Wherever the word "proposalId" occurs in the listing below, copy that whole line.

=== Exercise inputs ===

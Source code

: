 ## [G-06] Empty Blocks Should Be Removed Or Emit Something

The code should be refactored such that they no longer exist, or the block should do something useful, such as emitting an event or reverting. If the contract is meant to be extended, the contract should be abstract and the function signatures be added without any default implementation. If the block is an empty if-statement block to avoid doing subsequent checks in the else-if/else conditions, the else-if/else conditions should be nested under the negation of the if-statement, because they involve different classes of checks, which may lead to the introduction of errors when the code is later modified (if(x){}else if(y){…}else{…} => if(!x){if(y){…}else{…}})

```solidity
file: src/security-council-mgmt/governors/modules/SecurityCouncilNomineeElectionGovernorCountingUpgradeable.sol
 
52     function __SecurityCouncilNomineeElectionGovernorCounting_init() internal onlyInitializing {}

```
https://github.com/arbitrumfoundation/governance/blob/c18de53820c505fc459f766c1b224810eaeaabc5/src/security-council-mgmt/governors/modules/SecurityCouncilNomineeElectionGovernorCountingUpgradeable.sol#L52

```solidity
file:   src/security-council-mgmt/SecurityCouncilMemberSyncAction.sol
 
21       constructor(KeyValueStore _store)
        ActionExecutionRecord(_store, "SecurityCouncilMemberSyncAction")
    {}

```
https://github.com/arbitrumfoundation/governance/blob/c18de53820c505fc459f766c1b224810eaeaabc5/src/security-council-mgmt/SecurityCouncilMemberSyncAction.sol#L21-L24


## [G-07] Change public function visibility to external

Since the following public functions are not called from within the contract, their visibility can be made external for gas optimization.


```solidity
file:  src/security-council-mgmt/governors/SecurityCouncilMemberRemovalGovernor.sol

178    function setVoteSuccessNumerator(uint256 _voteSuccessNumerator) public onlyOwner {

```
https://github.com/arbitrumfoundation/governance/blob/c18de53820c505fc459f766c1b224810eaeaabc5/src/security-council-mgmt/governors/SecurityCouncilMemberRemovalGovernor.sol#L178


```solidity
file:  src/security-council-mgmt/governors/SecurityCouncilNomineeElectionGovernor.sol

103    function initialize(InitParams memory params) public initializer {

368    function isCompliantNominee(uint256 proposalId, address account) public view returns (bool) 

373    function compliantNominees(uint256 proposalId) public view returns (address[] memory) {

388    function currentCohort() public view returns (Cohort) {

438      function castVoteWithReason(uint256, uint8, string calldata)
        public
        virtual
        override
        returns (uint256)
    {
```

===

[Reply]:
368    function isCompliantNominee(uint256 proposalId, address account) public view returns (bool) 
373    function compliantNominees(uint256 proposalId) public view returns (address[] memory) {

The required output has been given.